Workflow
The workflow of all steps is summarised below:
load the singularity container
Singularity allows to use containers (from i.e Docker) on High-Performance Computer. For more details see the lecture by Valentin Plugaru
Shortly, we built a container with all the necessary tools and softwares embeded. Hence, you just need to book the HPC resources and load the container to start working on your chip-seq sequences.
Tweak for the picard
we need to tweak this location only once.
mkdir -p ~/install/jar_root/
cp /scratch/users/aginolhac/picard.jar ~/install/jar_root/
book resources on iris
- 2 hours
- 8 cores
- interactive
srun --cpu-bind=none -p interactive --time=2:0:0 -c 8 --pty bash -i
load the container
- first we load the tools
singularity
- second we load the container
module load tools/Singularity
singularity shell -s /bin/bash --bind /scratch/users:/scratch/users /scratch/users/aginolhac/ubuntu-chip-seq.simg
then you are inside the container, all the tools should be available.
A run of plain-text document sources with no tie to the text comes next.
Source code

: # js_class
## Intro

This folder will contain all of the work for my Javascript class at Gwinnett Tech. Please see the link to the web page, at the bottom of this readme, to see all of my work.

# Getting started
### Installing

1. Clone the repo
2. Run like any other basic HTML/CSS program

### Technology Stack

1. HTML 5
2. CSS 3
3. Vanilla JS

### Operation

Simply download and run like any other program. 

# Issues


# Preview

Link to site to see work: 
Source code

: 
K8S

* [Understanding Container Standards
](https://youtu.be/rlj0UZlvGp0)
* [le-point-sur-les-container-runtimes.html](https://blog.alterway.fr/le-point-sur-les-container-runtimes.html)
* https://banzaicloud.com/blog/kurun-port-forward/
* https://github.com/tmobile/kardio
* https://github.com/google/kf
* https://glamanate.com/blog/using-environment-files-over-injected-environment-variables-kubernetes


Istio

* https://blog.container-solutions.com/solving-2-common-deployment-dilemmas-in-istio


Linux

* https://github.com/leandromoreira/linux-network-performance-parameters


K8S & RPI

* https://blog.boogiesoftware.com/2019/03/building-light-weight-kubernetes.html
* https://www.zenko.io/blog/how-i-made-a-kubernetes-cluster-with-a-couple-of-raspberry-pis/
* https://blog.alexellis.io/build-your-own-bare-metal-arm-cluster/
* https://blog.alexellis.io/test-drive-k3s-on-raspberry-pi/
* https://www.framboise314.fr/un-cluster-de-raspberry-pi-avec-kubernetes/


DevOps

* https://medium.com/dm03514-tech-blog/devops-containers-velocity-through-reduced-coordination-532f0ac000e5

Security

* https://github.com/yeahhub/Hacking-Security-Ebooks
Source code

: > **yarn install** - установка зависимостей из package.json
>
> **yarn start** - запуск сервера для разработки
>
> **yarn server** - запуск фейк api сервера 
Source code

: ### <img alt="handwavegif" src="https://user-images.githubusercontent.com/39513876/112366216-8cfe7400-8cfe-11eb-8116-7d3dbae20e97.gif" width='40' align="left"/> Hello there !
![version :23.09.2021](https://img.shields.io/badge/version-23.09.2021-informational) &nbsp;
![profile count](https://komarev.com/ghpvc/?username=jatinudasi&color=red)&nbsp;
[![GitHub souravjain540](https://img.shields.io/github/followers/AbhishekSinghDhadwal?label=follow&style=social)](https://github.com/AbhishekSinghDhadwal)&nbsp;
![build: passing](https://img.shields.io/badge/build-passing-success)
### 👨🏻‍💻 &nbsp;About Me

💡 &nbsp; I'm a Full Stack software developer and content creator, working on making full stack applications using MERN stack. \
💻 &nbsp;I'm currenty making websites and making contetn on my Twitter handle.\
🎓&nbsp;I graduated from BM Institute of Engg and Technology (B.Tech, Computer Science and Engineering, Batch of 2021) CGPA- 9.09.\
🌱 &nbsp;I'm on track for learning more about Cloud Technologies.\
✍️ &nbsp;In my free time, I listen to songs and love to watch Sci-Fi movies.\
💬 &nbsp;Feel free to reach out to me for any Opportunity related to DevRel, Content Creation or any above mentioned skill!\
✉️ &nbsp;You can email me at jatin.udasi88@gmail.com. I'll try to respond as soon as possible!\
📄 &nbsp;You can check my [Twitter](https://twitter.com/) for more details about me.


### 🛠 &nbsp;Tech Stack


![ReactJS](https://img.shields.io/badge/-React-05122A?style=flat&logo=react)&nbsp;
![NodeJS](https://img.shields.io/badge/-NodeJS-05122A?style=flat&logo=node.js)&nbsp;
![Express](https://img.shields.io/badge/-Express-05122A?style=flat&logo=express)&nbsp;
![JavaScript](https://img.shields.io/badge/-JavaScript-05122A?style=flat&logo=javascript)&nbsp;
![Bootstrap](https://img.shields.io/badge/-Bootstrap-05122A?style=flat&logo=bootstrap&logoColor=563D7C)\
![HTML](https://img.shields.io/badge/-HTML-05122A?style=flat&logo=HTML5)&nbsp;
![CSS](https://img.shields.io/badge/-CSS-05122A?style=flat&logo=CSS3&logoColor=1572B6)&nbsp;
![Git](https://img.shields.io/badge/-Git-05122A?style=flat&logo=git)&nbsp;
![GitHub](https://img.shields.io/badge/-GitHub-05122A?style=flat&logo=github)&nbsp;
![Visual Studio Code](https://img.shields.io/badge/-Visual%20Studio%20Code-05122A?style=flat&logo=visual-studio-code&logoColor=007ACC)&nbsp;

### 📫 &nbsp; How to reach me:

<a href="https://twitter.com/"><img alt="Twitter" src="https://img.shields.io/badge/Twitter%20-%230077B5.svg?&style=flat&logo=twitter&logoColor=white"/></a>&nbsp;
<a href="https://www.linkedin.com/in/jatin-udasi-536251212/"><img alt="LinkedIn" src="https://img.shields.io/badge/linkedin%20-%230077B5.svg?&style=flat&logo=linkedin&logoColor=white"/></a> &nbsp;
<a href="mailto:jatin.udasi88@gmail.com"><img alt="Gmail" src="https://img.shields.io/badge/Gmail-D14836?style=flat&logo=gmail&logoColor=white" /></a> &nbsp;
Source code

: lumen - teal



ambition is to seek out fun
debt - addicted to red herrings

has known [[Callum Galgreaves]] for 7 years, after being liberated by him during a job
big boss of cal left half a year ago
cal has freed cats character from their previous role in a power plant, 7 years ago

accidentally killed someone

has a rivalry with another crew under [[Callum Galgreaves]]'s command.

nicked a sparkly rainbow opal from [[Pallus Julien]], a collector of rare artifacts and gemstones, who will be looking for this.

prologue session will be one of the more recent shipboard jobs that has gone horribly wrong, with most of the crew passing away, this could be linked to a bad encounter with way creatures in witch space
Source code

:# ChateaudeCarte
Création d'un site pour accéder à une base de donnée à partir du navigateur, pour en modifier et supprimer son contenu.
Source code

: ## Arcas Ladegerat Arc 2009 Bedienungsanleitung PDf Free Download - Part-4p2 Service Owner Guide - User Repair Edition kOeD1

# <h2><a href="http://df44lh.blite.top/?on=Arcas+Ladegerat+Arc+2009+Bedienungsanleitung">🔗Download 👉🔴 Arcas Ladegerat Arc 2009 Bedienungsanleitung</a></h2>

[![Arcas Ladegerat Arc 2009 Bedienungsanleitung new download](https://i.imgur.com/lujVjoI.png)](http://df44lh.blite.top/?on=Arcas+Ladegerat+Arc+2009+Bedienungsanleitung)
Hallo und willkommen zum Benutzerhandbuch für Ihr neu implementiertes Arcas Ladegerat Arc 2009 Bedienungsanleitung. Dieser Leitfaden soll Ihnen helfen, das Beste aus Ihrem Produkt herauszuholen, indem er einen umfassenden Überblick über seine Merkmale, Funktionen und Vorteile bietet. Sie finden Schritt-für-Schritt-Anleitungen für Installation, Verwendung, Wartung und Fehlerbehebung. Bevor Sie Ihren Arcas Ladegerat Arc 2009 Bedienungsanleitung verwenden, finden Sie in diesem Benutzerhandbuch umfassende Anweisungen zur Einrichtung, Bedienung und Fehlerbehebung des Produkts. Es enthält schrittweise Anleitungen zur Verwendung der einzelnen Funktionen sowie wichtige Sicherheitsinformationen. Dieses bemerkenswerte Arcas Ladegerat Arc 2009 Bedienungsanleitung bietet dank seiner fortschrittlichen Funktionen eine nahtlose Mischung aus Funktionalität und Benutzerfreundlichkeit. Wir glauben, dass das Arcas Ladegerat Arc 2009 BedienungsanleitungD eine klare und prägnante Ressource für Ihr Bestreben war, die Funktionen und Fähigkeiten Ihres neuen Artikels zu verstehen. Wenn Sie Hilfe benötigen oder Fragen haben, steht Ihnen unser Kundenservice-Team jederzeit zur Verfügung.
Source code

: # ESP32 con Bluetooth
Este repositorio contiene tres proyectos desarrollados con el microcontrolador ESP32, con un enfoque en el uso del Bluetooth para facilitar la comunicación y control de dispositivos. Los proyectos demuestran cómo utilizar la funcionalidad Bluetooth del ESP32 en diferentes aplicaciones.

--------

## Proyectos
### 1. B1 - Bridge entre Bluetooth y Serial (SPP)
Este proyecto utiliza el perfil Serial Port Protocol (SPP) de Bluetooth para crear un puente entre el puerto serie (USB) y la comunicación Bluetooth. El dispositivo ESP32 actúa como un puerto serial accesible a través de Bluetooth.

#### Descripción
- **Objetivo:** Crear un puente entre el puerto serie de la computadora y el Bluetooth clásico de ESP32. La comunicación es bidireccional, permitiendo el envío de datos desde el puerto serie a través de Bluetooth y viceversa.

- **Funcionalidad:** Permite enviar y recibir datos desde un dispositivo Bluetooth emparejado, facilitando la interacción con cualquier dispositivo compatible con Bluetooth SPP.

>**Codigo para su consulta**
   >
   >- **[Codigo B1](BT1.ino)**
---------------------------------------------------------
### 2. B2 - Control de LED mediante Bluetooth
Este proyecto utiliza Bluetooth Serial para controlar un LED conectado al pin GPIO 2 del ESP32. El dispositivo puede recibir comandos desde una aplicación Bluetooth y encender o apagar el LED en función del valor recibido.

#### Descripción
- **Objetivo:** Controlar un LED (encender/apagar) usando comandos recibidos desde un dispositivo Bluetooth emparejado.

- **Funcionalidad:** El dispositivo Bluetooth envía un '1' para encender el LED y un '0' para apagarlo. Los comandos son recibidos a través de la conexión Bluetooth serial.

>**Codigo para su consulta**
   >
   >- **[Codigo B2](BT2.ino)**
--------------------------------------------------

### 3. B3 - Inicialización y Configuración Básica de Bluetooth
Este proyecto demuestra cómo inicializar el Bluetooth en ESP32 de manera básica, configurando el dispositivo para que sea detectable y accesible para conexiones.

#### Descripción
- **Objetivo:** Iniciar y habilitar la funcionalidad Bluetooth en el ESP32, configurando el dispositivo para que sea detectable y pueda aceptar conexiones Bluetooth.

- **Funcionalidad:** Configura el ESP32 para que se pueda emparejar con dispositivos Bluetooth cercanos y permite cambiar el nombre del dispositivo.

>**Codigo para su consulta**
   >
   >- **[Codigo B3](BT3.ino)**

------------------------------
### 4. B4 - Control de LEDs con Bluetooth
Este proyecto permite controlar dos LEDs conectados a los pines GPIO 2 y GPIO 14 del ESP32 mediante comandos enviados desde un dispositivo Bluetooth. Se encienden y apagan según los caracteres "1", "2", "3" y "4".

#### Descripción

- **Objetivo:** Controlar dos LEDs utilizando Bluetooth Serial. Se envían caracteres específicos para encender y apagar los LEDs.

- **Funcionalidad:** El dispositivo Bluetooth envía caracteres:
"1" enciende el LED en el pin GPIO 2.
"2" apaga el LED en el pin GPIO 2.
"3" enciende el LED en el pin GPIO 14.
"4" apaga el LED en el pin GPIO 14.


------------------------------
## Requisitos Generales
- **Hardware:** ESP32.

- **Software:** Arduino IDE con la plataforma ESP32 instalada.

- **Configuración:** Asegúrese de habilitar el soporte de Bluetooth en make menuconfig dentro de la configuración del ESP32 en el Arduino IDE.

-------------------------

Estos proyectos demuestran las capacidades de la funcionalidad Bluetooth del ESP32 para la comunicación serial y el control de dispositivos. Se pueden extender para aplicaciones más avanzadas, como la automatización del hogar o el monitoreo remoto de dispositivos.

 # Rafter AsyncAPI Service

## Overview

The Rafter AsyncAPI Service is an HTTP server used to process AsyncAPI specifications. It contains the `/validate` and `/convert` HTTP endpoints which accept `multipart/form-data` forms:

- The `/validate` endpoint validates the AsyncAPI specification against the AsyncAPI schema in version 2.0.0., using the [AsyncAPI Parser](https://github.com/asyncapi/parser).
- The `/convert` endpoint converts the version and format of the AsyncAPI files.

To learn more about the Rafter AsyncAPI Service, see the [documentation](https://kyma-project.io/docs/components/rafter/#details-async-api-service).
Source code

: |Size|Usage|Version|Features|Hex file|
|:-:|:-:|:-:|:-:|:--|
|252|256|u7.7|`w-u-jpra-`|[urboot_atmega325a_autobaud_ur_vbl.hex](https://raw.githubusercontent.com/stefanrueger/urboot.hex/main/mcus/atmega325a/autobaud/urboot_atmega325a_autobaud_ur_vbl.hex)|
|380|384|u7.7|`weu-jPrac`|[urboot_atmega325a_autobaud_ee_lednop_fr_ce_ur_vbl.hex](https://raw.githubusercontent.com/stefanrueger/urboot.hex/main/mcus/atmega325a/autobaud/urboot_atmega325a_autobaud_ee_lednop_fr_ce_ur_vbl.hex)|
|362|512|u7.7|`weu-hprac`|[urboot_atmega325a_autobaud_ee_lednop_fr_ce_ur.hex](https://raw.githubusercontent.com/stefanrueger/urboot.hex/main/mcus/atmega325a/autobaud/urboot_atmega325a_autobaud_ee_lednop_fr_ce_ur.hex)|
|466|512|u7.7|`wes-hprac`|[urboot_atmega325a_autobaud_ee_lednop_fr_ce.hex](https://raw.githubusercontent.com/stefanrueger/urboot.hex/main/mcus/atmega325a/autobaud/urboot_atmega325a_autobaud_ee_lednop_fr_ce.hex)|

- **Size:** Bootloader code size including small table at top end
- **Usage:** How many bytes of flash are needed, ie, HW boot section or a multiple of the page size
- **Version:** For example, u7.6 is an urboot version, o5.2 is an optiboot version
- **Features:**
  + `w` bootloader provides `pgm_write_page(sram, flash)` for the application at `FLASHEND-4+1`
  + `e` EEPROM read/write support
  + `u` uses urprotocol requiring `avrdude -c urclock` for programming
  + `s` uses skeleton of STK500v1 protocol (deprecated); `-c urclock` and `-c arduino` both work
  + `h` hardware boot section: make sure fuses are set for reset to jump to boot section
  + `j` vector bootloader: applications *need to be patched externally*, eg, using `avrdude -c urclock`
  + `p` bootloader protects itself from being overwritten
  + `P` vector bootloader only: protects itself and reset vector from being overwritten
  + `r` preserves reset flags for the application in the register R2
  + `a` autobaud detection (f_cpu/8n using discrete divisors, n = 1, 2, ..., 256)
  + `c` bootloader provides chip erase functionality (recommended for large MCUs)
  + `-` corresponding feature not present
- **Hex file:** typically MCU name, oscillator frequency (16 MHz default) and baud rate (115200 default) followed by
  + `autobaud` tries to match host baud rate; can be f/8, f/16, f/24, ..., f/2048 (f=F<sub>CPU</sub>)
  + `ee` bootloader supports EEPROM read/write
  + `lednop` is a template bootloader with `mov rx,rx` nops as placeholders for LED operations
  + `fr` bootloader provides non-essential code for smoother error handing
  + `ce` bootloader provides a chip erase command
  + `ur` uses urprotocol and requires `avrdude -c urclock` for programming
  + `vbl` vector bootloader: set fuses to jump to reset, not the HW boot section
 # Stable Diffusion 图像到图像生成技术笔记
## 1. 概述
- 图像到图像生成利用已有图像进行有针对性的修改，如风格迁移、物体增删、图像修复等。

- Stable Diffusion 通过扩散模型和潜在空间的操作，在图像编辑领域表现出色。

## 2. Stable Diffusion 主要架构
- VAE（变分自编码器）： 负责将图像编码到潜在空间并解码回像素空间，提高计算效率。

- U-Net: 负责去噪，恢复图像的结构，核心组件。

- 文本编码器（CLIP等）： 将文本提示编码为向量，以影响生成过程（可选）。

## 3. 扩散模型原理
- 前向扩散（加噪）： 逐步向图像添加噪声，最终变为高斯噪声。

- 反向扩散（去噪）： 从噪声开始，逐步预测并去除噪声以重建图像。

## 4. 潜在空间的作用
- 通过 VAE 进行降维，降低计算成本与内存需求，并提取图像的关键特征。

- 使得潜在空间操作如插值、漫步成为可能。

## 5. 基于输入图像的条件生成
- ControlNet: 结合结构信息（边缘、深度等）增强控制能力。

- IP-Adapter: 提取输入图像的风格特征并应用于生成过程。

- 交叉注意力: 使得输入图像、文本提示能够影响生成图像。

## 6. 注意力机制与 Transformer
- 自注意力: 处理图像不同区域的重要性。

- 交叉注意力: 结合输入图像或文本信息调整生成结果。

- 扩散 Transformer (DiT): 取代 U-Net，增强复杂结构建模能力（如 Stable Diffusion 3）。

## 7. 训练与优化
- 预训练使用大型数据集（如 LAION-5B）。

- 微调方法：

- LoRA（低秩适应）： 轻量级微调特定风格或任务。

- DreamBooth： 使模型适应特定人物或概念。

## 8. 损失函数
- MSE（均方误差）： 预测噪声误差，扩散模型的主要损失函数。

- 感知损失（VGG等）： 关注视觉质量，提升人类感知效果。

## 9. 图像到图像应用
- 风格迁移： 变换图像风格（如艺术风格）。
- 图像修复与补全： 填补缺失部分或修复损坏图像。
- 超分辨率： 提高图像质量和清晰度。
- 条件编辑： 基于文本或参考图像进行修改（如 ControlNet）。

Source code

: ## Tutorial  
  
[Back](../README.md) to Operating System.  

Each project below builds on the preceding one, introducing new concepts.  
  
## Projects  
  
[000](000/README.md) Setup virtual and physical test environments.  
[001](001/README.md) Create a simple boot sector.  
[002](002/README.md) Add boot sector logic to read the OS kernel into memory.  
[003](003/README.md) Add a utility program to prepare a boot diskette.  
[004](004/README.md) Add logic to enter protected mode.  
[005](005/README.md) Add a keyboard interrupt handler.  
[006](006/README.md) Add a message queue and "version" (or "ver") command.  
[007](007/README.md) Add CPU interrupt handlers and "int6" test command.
try running the following and raise your hand if any is command not found
bwa
samtools
macs2
paleomix
prepare your working environment
- go to your home directory:
cd
- create a new folder to work in:
mkdir chip-seq
- go inside:
cd chip-seq
- create and go in a sub-folder:
mkdir fastq
- go inside:
cd fastq
- symbolic link the FASTQ files:
ln -s /scratch/users/aginolhac/chip-seq/fastq/C* .
- check your actions:
ll
(alias ofls -l
)
check integrity of files
Just as a side note, such large files are usually a pain to download. Since they are the very raw files
after the sequencer (despite basecalling) checking their integrity is worth doing.
Computing the md5sum
ensure you have the same file as your sequence provider.
Then paleomix
will check the FASTQ are correct, i. e have 4 lines in a correct format.
md5sum -c C53CYACXX_TC1-I-A-D3_14s006682-1-1_Sinkkonen_lane114s006682_sequence.txt.md5
you should observe an OK
after few seconds of computing time.